# etiquette with guests



## laurita (Jun 12, 2011)

Hi everyone!
Just had a question for some tips-- we've been working on getting our 7 month old vizsla to lie down and stay when a guest walks through the door. He's getting better at it and does it pretty reliably. After the guest is there for a little while, he is no respector of personal space. If the guest is sitting on the couch, he wants to sit right in front with his nose up in their face and tries to get a lick in if possible. While deep deep down I find it sweet, I know that others don't want to be on such an intimate basis with my very outgoing pup. Should I work on getting him to keep a down stay? Should I ask my guests to claim their space so that he can't get any closer than they feel comfortable? How do you work on getting your dog to have manners around your guests?

Thank you!


----------



## RubyRoo (Feb 1, 2011)

I NEED TO KNOW this as well. Just dealt with Ruby (7 months) being out of control with excitement when the AC guy came to the house. I always try to tell my guests to ignore her and not give her attention but it is bad.
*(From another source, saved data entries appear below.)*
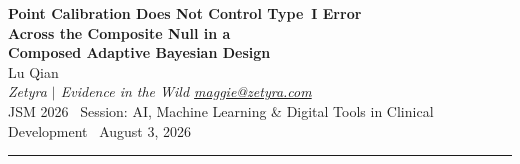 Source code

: \documentclass[11pt]{article}
\begin{document}
\begin{center}
  {\LARGE\bfseries Point Calibration Does Not Control Type~I Error\\[4pt]
  Across the Composite Null in a\\[4pt]
  Composed Adaptive Bayesian Design}\\[14pt]
  {\large Lu Qian}\\[4pt]
  {\normalsize\itshape Zetyra $\vert$ Evidence in the Wild \quad
  \href{mailto:maggie@zetyra.com}{maggie@zetyra.com}}\\[6pt]
  {\small JSM 2026 \textbullet\ Session: AI, Machine Learning \& Digital Tools
  in Clinical Development \textbullet\ August 3, 2026}
\end{center}
\vspace{4pt}
\hrule
\vspace{8pt}
\end{document}
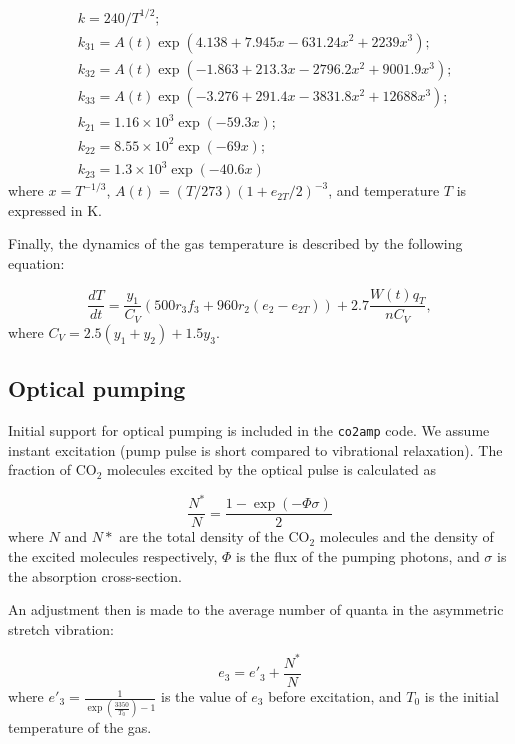 \documentclass{report}
\begin{document}
\begin{equation}
\begin{aligned}
&k = 240 / T^{1/2};\\
&k_{31} = A(t)\exp(4.138 + 7.945x - 631.24x^2 + 2239x^3);\\
&k_{32} = A(t)\exp(-1.863 + 213.3x - 2796.2x^2 + 9001.9x^3);\\
&k_{33} = A(t)\exp(-3.276 + 291.4x - 3831.8x^2 + 12688x^3);\\
&k_{21} = 1.16 \times 10^3 \exp(-59.3x);\\
&k_{22} = 8.55 \times 10^2 \exp(-69x);\\
&k_{23} = 1.3 \times 10^3 \exp(-40.6x)
\end{aligned}
\end{equation}
where $x=T^{-1/3}$, $A(t)=(T/273)(1+e_{2T}/2)^{-3}$, and temperature $T$ is expressed in K.

Finally, the dynamics of the gas temperature is described by the following equation:

\begin{equation}\label{eq:dTdt}
\frac{dT}{dt} = \frac{y_1}{C_V}(500r_3f_3 + 960r_2(e_2-e_{2T})) + 2.7\frac{W(t)q_T}{nC_V},
\end{equation}
where $C_V = 2.5(y_1+y_2) + 1.5y_3$.


\subsection{Optical pumping}
Initial support for optical pumping is included in the \texttt{co2amp} code. We assume instant excitation (pump pulse is short compared to vibrational relaxation).  The fraction of {CO$_2$} molecules excited by the optical pulse is calculated as

\begin{equation}\label{eq:OpticalPumping_N}
\frac{N^*}{N} = \frac{1-\exp(-\Phi \sigma)}{2}
\end{equation}
where $N$ and $N*$ are the total density of the {CO$_2$} molecules and the density of the excited molecules respectively, $\Phi$ is the flux of the pumping photons, and $\sigma$ is the absorption cross-section.

An adjustment then is made to the average number of quanta in the asymmetric stretch vibration:

\begin{equation}\label{eq:OpticalPumping_e3}
e_3 = e'_3 + \frac{N^*}{N}
\end{equation}
where $e'_3 = \frac{1}{\exp\left(\frac{3350}{T_0}\right)-1}$ is the value of $e_3$ before excitation, and $T_0$ is the initial temperature of the gas.
\end{document}
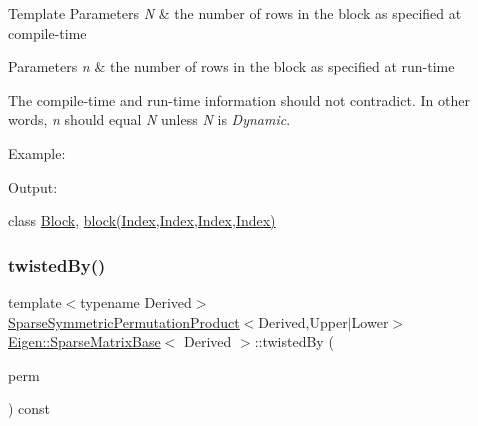 \begin{DoxyTemplParams}{Template Parameters}
{\em N} & the number of rows in the block as specified at compile-\/time \\
\hline
\end{DoxyTemplParams}

\begin{DoxyParams}{Parameters}
{\em n} & the number of rows in the block as specified at run-\/time\\
\hline
\end{DoxyParams}
The compile-\/time and run-\/time information should not contradict. In other words, {\itshape n} should equal {\itshape N} unless {\itshape N} is {\itshape Dynamic}.

Example\+: 
\begin{DoxyCodeInclude}{0}
\end{DoxyCodeInclude}
 Output\+: 
\begin{DoxyVerbInclude}
\end{DoxyVerbInclude}
 class \mbox{\hyperlink{class_eigen_1_1_block}{Block}}, \mbox{\hyperlink{class_eigen_1_1_sparse_matrix_base_a7c28a2f511181c727396d5e813519d38}{block(\+Index,\+Index,\+Index,\+Index)}} \mbox{\label{class_eigen_1_1_sparse_matrix_base_a51d4898bd6a57cc3ba543a39b102423e}} 
\subsubsection{\texorpdfstring{twistedBy()}{twistedBy()}}
{\footnotesize\ttfamily template$<$typename Derived$>$ \\
\mbox{\hyperlink{class_eigen_1_1_sparse_symmetric_permutation_product}{Sparse\+Symmetric\+Permutation\+Product}}$<$Derived,Upper$\vert$Lower$>$ \mbox{\hyperlink{class_eigen_1_1_sparse_matrix_base}{Eigen\+::\+Sparse\+Matrix\+Base}}$<$ Derived $>$\+::twisted\+By (\begin{DoxyParamCaption}\item[{const \mbox{\hyperlink{class_eigen_1_1_permutation_matrix}{Permutation\+Matrix}}$<$ Dynamic, Dynamic, \mbox{\hyperlink{class_eigen_1_1_sparse_matrix_base_a0b540ba724726ebe953f8c0df06081ed}{Storage\+Index}} $>$ \&}]{perm }\end{DoxyParamCaption}) const\hspace{0.3cm}{\ttfamily [inline]}}

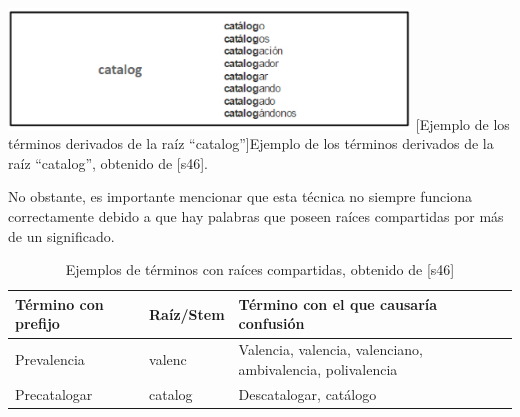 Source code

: \begin{enumerate}
\begin{center}
    \includegraphics[width=0.8\textwidth]{Images/Cap 2/Stemming.png}
    [Ejemplo de los términos derivados de la raíz “catalog”]{Ejemplo de los términos derivados de la raíz “catalog”, obtenido de [s46].}  %
\end{center}
No obstante, es importante mencionar que esta técnica no siempre funciona correctamente debido a que hay palabras que poseen raíces compartidas por más de un significado. 
\begin{table}[H]
    \centering
    \begin{tabular}{|p{4cm}|p{3cm}|p{5cm}|}
        \hline
        \textbf{Término con prefijo} & \textbf{Raíz/Stem} & \textbf{Término con el que causaría confusión} \\
        \hline
        Prevalencia & valenc & Valencia, valencia, valenciano, ambivalencia, polivalencia \\
        \hline
        Precatalogar & catalog & Descatalogar, catálogo \\
        \hline
    \end{tabular}
    \caption[Ejemplos de términos con raíces compartidas]{Ejemplos de términos con raíces compartidas, obtenido de [s46]}
    \label{tabla:confusion}
\end{table}

\end{enumerate}


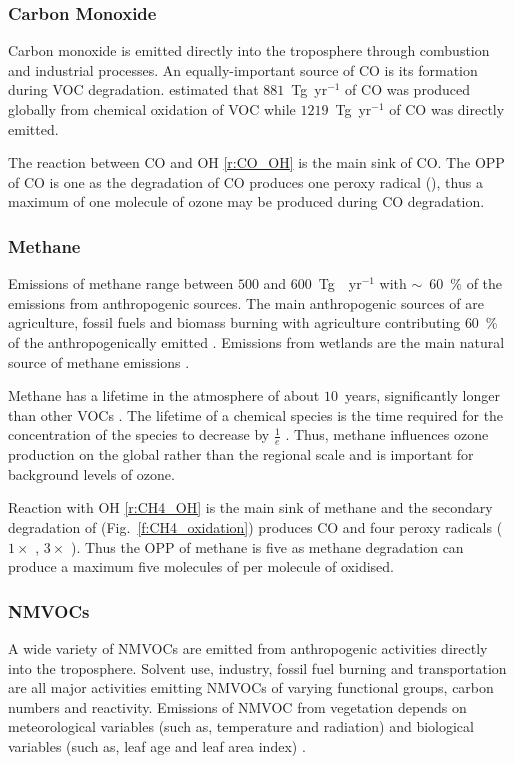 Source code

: \vspace{-2mm}
\subsubsection{Carbon Monoxide}
\vspace{-2mm}
Carbon monoxide is emitted directly into the troposphere through combustion and industrial processes.
An equally-important source of CO is its formation during VOC degradation.
\citet{Hauglustaine:1998} estimated that $881$~Tg~yr$^{-1}$ of CO was produced globally from chemical oxidation of VOC while $1219$~Tg~yr$^{-1}$ of CO was directly emitted.

The reaction between CO and OH \eqref{r:CO_OH} is the main sink of CO.
The OPP of CO is one as the degradation of CO produces one peroxy radical (), thus a maximum of one molecule of ozone may be produced during CO degradation.

\vspace{-2mm}
\subsubsection{Methane}
\vspace{-2mm}
Emissions of methane range between $500$ and $600$~Tg~~yr$^{-1}$ with $\sim$~$60$~\% of the emissions from anthropogenic sources.
The main anthropogenic sources of  are agriculture, fossil fuels and biomass burning with agriculture contributing $60$~\% of the anthropogenically emitted .
Emissions from wetlands are the main natural source of methane emissions \citep{Kirschke:2013}.

Methane has a lifetime in the atmosphere of about $10$~years, significantly longer than other VOCs \citep{Voulgarakis:2013}.
The lifetime of a chemical species is the time required for the concentration of the species to decrease by $\frac{1}{e}$ \citep{Seinfeld:2006}.
Thus, methane influences ozone production on the global rather than the regional scale and is important for background levels of ozone.  

Reaction with OH \eqref{r:CH4_OH} is the main sink of methane and the secondary degradation of  (Fig.~\ref{f:CH4_oxidation}) produces CO and four peroxy radicals ($1 \times$ , $3 \times$ ).
Thus the OPP of methane is five as methane degradation can produce a maximum five molecules of  per molecule of  oxidised. 

\subsubsection{NMVOCs}
A wide variety of NMVOCs are emitted from anthropogenic activities directly into the troposphere.
Solvent use, industry, fossil fuel burning and transportation are all major activities emitting NMVOCs of varying functional groups, carbon numbers and reactivity.
Emissions of NMVOC from vegetation depends on meteorological variables (such as, temperature and radiation) and biological variables (such as, leaf age and leaf area index) \citep{Guenther:2012}.

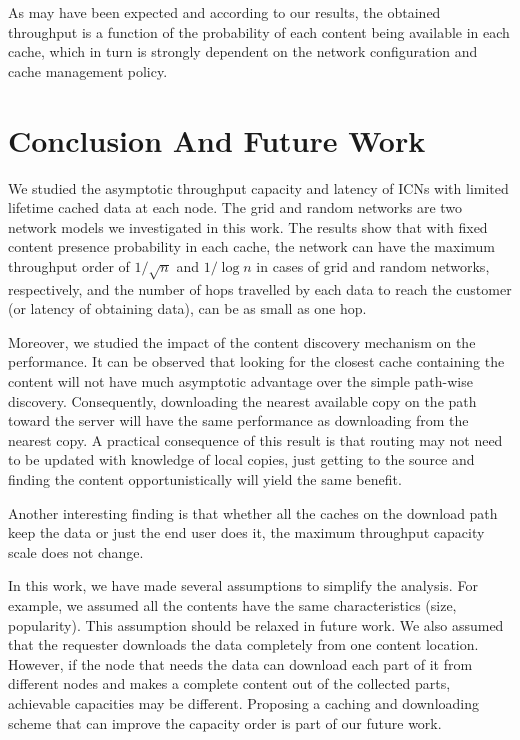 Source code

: \documentclass[journal]{IEEEtran}
\theoremstyle{plain}
\theoremstyle{remark}
\begin{document}
As may have been expected and according to our results, the obtained throughput is a function of the probability of each content being available in each cache, which in turn is strongly dependent on the network configuration and cache management policy. 


\section{Conclusion And Future Work}
\label{sec:conclusion}

We studied the asymptotic throughput capacity and latency of ICNs with limited lifetime cached data at each node. The grid and random networks are two network models we investigated in this work. The results show that with fixed content presence probability in each cache, the network can have the maximum throughput order of $1/\sqrt{n}$ and $1/\log n$ in cases of grid and random networks, respectively, and the number of hops travelled by each data to reach the customer (or latency of obtaining data), can be as small as one hop. 



Moreover, we studied the impact of the content discovery mechanism on the performance. It can be observed that looking for the closest cache containing the content will not have much asymptotic advantage over the simple path-wise discovery. Consequently, downloading the nearest available copy on the path toward the server will have the same performance as downloading from the nearest copy. A practical consequence of this result is that routing may not need to be updated with knowledge of local copies, just getting to the source and finding the content opportunistically will yield the same benefit. 

Another interesting finding is that whether all the caches on the download path keep the data or just the end user does it, the maximum throughput capacity scale does not change. 

In this work, we have made several assumptions to simplify the analysis. For example, we assumed all the contents have the same characteristics (size, popularity). This assumption should be relaxed in future work. We also assumed that the requester downloads the data completely from one content location. However, if the node that needs the data can download each part of it from different nodes and makes a complete content out of the collected parts, achievable capacities may be different. Proposing a caching and downloading scheme that can improve the capacity order is part of our  future work.



\end{document}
How did you get him to lie down and stay so well?


----------



## laurita (Jun 12, 2011)

Rubyroo,
LOTS of practice. Start easy by knocking on the door yourself, put Ruby in a down stay, go to the door while keeping your hand up to motion the stay, open the door, keep looking at her. If she even looks like she's about to break, step forward with your hand out to reinforce the down stay. If she can't keep the down stay during this exercise, make it simpler for her. Don't knock, just have her in a down stay, open the door, close it, release her and praise. Once you can knock and open it yourself, make it a little more difficult. Have someone who's home go outside and knock. Put her in a down stay. If she breaks the stay, have the guest leave immediately, knock, and try again. You can also throw treats while she's lying there to keep her down. As you get this, try doing it with neighbors who come over. They're going to break the stay many times, so the trick is to preempt the break by watching for a vigorously wagging tail or very bright eyes (haha!). At first you'll have to pay more attention to the dog than the guest. Keep eye contact with the dog while the guest comes in. It takes a lot of practice, but it's a great mental exercise for them & also so good for impulse control! 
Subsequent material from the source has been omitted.